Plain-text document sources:
• • • •

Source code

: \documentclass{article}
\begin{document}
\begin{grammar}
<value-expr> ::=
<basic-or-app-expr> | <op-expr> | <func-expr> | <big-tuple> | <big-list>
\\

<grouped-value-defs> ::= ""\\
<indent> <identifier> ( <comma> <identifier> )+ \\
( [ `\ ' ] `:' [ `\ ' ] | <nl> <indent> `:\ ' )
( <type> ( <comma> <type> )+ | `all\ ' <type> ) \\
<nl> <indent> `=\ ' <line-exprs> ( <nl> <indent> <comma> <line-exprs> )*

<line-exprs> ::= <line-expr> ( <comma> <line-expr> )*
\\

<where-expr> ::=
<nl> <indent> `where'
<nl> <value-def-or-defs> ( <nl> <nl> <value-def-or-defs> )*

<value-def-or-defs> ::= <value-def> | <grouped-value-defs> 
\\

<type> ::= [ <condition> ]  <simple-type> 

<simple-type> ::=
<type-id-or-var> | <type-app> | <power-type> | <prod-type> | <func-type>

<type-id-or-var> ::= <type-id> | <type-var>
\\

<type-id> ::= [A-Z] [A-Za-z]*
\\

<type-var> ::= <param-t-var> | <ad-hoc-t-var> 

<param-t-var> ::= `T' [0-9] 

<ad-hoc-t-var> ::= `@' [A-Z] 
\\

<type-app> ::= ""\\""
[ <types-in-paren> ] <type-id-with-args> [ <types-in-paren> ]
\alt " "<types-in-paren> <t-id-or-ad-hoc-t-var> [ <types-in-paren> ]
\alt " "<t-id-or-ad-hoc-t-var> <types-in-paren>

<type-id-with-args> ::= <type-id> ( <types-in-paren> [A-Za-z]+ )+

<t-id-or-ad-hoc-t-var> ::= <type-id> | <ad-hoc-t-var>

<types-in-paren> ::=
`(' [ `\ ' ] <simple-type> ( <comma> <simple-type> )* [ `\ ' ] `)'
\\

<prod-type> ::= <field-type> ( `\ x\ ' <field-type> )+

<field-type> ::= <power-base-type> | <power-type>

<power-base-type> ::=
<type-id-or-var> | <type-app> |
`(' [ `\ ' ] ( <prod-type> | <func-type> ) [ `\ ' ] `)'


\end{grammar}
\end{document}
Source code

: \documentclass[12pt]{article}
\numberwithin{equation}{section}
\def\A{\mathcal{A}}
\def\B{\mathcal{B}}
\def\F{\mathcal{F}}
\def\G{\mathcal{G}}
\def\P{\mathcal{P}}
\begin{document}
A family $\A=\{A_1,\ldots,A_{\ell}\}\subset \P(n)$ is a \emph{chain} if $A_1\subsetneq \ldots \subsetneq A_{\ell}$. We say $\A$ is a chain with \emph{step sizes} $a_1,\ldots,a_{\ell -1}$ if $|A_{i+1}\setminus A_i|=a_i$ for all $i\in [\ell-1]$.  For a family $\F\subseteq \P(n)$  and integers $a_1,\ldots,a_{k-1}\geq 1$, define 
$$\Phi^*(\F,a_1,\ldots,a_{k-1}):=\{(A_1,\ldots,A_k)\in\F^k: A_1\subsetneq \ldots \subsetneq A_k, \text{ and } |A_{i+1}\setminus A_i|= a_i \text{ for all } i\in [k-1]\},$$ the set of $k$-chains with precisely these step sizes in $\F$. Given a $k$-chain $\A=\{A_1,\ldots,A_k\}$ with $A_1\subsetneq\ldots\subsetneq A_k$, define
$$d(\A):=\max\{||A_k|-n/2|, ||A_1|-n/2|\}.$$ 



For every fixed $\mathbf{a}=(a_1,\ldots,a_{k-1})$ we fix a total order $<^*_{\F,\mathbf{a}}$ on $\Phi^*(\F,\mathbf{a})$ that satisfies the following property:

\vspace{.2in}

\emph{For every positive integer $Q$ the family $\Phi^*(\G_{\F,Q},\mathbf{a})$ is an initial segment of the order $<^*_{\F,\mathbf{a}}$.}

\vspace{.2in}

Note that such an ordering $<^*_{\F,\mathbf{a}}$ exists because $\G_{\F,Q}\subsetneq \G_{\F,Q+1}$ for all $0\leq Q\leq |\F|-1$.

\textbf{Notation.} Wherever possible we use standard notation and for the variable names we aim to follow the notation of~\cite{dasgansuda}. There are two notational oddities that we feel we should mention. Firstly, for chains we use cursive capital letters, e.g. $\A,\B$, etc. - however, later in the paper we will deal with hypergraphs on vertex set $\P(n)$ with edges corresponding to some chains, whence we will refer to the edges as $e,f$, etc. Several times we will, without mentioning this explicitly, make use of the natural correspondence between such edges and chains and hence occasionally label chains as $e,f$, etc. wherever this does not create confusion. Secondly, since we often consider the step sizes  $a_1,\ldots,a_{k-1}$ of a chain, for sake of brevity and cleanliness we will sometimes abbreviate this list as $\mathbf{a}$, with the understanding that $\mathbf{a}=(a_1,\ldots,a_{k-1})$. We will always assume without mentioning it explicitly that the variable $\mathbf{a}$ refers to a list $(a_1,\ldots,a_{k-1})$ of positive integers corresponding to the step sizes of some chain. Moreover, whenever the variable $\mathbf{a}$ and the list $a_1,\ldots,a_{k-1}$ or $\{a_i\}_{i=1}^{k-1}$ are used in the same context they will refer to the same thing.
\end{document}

• • • •

WORK INSTRUCTIONS - Quote only the stretch of lines that starts the data above and ends with the line containing "<comma> <line-exprs> )*", both included.

REPLY -
Source code

: \documentclass{article}
\begin{document}
\begin{grammar}
<value-expr> ::=
<basic-or-app-expr> | <op-expr> | <func-expr> | <big-tuple> | <big-list>
\\

<grouped-value-defs> ::= ""\\
<indent> <identifier> ( <comma> <identifier> )+ \\
( [ `\ ' ] `:' [ `\ ' ] | <nl> <indent> `:\ ' )
( <type> ( <comma> <type> )+ | `all\ ' <type> ) \\
<nl> <indent> `=\ ' <line-exprs> ( <nl> <indent> <comma> <line-exprs> )*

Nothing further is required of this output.